Search the records for lines with the word "this" and copy each match.

================================

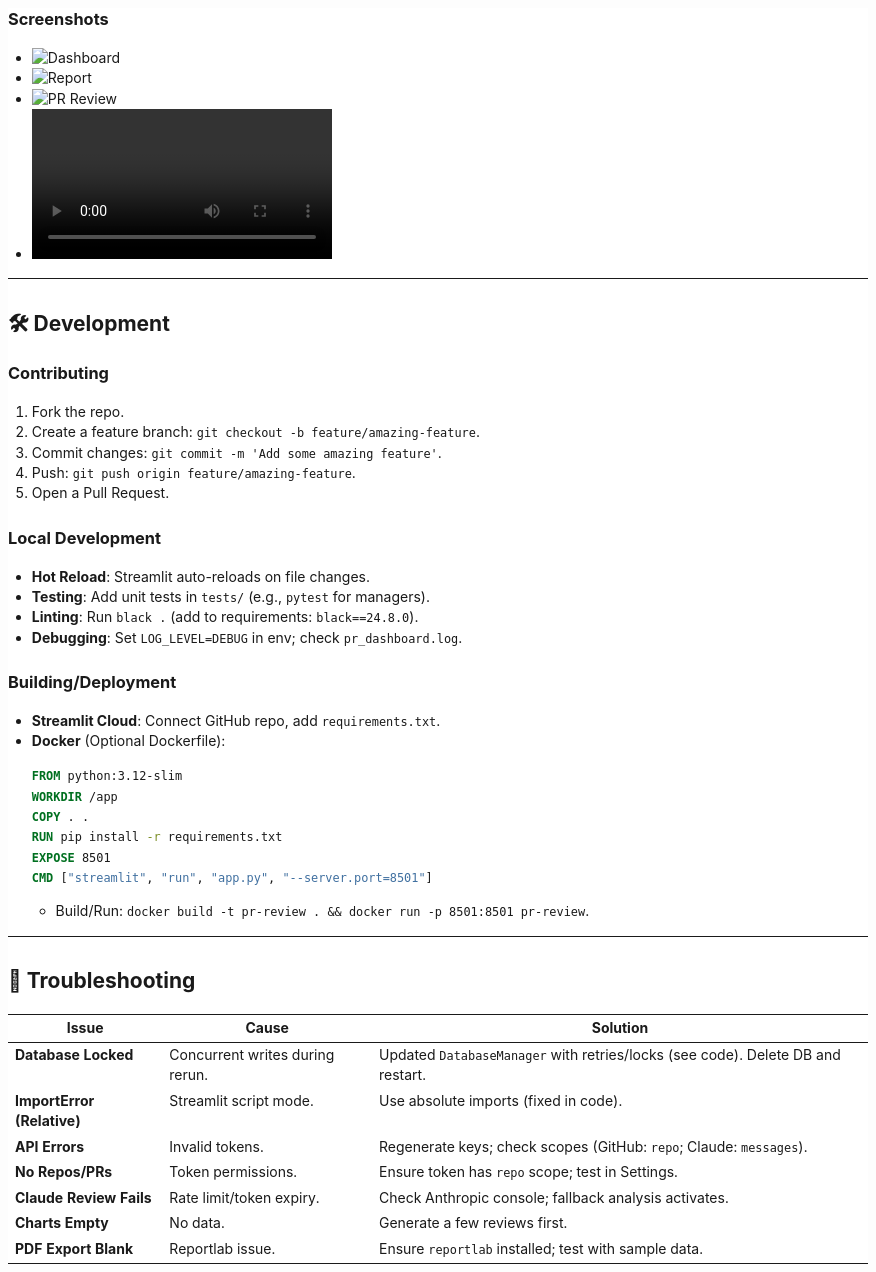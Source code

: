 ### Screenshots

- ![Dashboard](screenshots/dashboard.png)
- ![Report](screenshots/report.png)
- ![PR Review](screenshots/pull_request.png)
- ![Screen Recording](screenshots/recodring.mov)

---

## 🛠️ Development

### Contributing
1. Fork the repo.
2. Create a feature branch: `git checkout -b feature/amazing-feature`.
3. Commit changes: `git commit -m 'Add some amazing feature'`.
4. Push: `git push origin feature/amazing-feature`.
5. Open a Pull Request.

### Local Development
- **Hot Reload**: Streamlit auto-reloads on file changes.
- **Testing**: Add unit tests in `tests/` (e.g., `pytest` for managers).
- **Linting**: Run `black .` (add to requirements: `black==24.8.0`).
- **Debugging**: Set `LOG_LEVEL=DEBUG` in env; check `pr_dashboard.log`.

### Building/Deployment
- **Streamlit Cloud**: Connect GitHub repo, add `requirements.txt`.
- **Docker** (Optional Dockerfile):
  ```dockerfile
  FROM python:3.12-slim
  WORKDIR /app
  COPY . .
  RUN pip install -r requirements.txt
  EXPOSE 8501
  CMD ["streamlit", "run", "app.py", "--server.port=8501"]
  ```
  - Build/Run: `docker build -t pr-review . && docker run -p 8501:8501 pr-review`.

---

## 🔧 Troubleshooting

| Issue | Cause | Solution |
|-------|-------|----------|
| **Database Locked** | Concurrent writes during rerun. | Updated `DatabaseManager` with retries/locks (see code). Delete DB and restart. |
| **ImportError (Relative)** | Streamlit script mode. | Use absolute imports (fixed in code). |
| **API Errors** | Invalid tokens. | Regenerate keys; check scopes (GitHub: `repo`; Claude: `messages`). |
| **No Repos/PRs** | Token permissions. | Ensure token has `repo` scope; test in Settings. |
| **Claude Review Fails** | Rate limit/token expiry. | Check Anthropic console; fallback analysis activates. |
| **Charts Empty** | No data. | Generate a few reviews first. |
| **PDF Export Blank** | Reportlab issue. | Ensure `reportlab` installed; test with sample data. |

================================

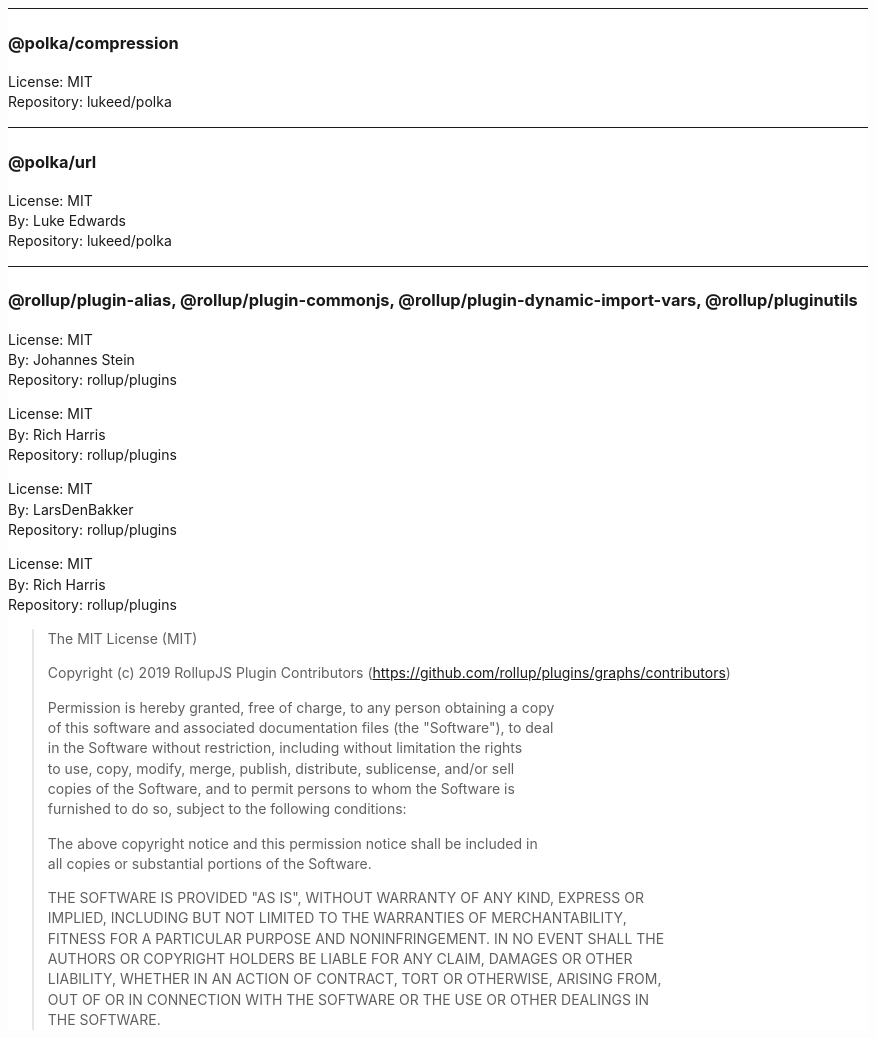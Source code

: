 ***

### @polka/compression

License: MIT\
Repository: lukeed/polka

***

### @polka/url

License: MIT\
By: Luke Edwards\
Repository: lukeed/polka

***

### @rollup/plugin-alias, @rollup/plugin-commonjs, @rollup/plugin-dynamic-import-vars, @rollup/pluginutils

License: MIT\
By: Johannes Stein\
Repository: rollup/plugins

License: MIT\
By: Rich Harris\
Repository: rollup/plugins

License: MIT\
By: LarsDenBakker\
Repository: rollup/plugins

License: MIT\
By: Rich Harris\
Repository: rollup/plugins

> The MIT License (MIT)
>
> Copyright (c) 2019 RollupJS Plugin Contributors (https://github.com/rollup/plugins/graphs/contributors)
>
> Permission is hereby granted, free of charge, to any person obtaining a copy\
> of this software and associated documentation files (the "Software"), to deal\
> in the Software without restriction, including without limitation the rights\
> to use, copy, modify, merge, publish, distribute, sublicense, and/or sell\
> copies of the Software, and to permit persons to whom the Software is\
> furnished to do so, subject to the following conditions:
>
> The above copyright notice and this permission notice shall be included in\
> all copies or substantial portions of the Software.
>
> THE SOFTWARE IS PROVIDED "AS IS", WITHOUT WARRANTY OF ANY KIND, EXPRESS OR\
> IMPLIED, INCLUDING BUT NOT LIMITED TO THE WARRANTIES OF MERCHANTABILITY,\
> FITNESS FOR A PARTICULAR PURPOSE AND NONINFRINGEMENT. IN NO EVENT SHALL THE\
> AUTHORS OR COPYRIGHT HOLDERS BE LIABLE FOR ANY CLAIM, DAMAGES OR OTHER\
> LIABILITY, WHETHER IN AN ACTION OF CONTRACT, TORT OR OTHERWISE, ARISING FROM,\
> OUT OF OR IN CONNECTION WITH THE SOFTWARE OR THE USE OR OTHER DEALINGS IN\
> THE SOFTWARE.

================================

## Exercise result:
> of this software and associated documentation files (the "Software"), to deal\
> The above copyright notice and this permission notice shall be included in\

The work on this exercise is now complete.